Rendered images with source text
+++
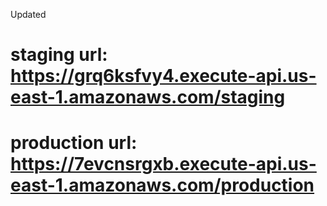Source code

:Updated

# staging url: https://grq6ksfvy4.execute-api.us-east-1.amazonaws.com/staging

# production url: https://7evcnsrgxb.execute-api.us-east-1.amazonaws.com/production
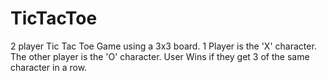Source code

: # TicTacToe
2 player Tic Tac Toe Game using a 3x3 board.
1 Player is the 'X' character. The other player is the 'O' character.
User Wins if they get 3 of the same character in a row.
+++
What to work on:
Write out every line above exactly as it is, leaving out the pictures.

Exercise output:
Source code

:Updated

# staging url: https://grq6ksfvy4.execute-api.us-east-1.amazonaws.com/staging

# production url: https://7evcnsrgxb.execute-api.us-east-1.amazonaws.com/production
Source code

: # TicTacToe
2 player Tic Tac Toe Game using a 3x3 board.
1 Player is the 'X' character. The other player is the 'O' character.
User Wins if they get 3 of the same character in a row.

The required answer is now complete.